# Pinch grip width



## Clang! (Jan 16, 2017)

I've noticed there a fairly wide range of pinch grip width (distance between the notches for the thumb and index finger). From 2 inch PFS to 3+ inch natural forks. Is there any advantage one way or the other? And, how do I find the best fit?


----------



## treefork (Feb 1, 2010)

Naturally the size of one's hand and personal preference will dictate the width . For holding in a pinch grip hold a good starting point would be about two inches . Then tweak it up or down to suit your hand size and personal preference .


----------



## Clang! (Jan 16, 2017)

What's a better way to pinch? Between the proximal phalanges of the thumb and index fingers, or use the intermediate phalange of the index finger?

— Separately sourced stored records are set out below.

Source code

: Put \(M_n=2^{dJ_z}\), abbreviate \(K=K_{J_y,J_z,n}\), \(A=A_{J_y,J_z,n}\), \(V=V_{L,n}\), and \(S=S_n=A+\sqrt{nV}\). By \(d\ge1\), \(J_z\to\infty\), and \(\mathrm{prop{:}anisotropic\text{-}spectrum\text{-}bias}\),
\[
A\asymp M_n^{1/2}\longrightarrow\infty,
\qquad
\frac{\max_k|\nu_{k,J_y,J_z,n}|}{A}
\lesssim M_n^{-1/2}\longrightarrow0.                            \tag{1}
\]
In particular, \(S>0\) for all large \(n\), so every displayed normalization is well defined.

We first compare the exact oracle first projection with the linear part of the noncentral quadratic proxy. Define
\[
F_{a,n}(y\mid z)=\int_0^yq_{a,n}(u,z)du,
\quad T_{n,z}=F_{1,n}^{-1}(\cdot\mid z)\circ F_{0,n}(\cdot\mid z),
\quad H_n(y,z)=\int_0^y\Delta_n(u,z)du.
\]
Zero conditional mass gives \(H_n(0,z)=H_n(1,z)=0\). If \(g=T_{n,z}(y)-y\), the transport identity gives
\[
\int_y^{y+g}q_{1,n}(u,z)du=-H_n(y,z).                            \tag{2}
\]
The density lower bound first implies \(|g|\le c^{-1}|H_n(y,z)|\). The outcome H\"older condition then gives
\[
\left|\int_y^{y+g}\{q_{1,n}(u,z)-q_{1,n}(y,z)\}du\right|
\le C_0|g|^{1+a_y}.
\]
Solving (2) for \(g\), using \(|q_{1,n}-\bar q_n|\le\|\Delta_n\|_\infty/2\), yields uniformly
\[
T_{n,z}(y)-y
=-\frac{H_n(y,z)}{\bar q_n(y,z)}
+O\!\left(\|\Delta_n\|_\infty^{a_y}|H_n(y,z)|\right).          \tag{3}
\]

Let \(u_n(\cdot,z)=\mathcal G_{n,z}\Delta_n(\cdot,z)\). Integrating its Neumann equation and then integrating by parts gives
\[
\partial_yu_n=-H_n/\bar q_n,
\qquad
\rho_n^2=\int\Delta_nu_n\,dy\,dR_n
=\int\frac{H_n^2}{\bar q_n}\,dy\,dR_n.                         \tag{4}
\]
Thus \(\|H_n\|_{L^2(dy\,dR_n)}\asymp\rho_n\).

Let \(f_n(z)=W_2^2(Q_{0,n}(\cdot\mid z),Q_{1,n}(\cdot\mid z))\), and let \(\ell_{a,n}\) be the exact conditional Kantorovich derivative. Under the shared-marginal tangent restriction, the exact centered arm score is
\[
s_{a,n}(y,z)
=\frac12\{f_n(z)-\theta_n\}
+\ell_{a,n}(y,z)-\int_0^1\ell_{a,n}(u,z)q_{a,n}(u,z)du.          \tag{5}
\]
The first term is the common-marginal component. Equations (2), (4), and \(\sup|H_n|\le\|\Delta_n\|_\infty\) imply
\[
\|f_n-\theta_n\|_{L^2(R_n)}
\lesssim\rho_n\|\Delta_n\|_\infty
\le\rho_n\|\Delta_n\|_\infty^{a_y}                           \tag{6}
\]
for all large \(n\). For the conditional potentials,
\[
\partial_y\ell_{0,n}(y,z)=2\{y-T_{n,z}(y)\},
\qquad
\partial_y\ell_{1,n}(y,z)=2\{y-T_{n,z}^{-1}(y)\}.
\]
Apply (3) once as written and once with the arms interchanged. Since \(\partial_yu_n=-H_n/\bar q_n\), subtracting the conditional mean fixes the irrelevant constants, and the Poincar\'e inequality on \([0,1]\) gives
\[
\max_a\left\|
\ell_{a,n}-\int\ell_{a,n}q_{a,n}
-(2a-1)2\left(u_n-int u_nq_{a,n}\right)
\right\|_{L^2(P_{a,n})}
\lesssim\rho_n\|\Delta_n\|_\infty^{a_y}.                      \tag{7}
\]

https://en.m.wikipedia.org/wiki/Hand


----------



## brucered (Dec 30, 2015)

Whatever is comfortable.

Don't over think it.


----------



## Dayhiker (Mar 13, 2010)

Since everyone's hand is different, and who knows what feels comfortable to anyone else? that's a question best left to experience


----------



## LVO (Sep 25, 2011)

I shoot a variety of frames, with a wide variety of grips. Some days I shoot very small frames like Bill Hays' Arrowshot and then other days very large ones. Pinch, hammer, finger braced. Some days the weather and arthritis dictate what method I use!


----------



## Clang! (Jan 16, 2017)

I monkeyed around with various widths and grips and find I like the narrow 2.25" pinch despite wearing a size large glove. The really wide grips aggravate an old injury.


----------



## inconvenience (Mar 21, 2016)

I am gravitating towards smaller frames and pinch grips myself. I find around a 2 & 1/2" - 3.25" range the most comfortable.

But this varies a lot by frame and how thick the frame is and how the edges are shaped.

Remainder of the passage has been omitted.